The Game of Life
The Game of Life is a nifty computer program, whose principal author is the mathematician John Horton Conway, which “does an excellent job of taking in a complicated issue and reflecting back only the dead-simple essence or skeleton of the issue” (Daniel Dennett, Darwin’s Dangerous Idea, p. 166). Like Darwin’s evolutionary theory, it shows how rich and complex design can arise from a simple algorithmic process. This is the bare physics of life, the only rule of the game:
For each cell in the grid, count how many of its eight neighbors are ON at the present instant. If the answer is exactly two, the cell stays in its present state (ON or OFF) in the next instant. If the answer is exactly three, the cell is ON in the next instant whatever its current state. Under all other conditions, the cell is OFF (p. 167)
If we take a step back to gain a bird’s-eye view of the bigger picture and speed up time things start to get really interesting in the Game of Life. Although at the physical level there are cells merely turning ON and OFF, at the design level we see great movement; things begin to swim and glide.
Then there are the eaters, puffer trains, space rakes, and a host of other aptly named denizens of the Life world that emerge as recognizable objects at a new level (p. 171)

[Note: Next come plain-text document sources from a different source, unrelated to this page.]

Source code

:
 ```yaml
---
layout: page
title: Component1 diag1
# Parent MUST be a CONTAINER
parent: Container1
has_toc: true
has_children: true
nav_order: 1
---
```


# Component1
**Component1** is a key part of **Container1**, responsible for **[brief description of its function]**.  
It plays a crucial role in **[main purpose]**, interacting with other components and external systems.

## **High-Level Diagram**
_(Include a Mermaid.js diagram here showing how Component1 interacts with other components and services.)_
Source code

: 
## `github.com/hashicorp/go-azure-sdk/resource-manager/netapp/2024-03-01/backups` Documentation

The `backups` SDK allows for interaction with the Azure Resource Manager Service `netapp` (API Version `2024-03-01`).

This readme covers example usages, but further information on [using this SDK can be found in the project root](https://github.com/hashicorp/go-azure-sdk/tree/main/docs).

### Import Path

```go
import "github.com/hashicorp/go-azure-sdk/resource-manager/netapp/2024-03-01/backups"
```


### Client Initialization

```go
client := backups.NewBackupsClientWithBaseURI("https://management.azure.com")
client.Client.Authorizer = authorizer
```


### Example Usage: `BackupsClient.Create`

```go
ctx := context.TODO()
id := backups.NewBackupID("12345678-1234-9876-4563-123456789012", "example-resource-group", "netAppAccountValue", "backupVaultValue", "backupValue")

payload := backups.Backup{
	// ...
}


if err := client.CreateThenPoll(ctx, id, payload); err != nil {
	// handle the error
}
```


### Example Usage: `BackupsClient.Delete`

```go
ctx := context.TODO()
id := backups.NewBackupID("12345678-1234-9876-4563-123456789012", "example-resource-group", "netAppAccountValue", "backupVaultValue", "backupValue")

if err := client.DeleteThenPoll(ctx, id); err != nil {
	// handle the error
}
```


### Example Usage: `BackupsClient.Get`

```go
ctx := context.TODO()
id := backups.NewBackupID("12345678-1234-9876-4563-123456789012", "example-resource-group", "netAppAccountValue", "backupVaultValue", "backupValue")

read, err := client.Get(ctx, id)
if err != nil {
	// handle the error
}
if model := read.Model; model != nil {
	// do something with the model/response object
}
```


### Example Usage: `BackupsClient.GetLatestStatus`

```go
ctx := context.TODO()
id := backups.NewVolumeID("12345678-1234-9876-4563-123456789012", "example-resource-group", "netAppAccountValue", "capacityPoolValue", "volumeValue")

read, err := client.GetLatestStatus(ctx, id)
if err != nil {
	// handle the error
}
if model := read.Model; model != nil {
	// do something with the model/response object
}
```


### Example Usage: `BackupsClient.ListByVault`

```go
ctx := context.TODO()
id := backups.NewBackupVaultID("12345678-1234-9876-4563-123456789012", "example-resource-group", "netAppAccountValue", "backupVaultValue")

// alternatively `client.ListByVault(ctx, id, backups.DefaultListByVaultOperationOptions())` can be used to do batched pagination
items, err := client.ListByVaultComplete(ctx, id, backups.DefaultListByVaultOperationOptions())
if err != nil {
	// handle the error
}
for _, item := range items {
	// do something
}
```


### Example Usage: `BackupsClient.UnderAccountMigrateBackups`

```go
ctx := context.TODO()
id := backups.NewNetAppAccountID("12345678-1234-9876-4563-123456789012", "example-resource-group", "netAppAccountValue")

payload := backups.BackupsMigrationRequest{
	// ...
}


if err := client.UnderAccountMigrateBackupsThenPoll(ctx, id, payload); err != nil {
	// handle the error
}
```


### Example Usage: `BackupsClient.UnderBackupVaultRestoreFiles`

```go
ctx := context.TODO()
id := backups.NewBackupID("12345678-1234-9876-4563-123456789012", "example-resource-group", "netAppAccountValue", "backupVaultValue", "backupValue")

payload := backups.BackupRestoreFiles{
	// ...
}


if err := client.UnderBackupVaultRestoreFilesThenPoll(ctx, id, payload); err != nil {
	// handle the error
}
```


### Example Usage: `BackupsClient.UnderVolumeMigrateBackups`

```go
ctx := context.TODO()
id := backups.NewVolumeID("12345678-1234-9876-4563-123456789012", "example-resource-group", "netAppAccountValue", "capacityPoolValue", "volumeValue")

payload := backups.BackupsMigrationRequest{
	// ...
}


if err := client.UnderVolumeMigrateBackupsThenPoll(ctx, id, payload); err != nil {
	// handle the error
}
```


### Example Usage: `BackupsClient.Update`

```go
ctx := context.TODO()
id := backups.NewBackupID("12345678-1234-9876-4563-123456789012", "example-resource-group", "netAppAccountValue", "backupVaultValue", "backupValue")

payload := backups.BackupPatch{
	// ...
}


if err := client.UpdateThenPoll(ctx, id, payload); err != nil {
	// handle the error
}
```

Stray bits of debris from earlier events can “break” or “kill” one of the objects in the ontology at this level. Their salience as real things is considerable, but not guaranteed. To say that their salience is considerable is to say that one can, with some small risk, ascend to this design level, adopt its ontology, and proceed to predict—sketchily and riskily—the behavior of larger configurations or systems of configurations, without bothering to compute the physical level (p. 171)
All of this “life” follows from an initial configuration of cells and follows a simple physical law. Furthermore, as a proponent of the ‘new atheism’ is sure to point out, the Game of Life, just like our own universe, doesn’t require an intelligent Lawgiver. It only requires “a purely algorithmic Darwinian process of world-trying” (p. 177).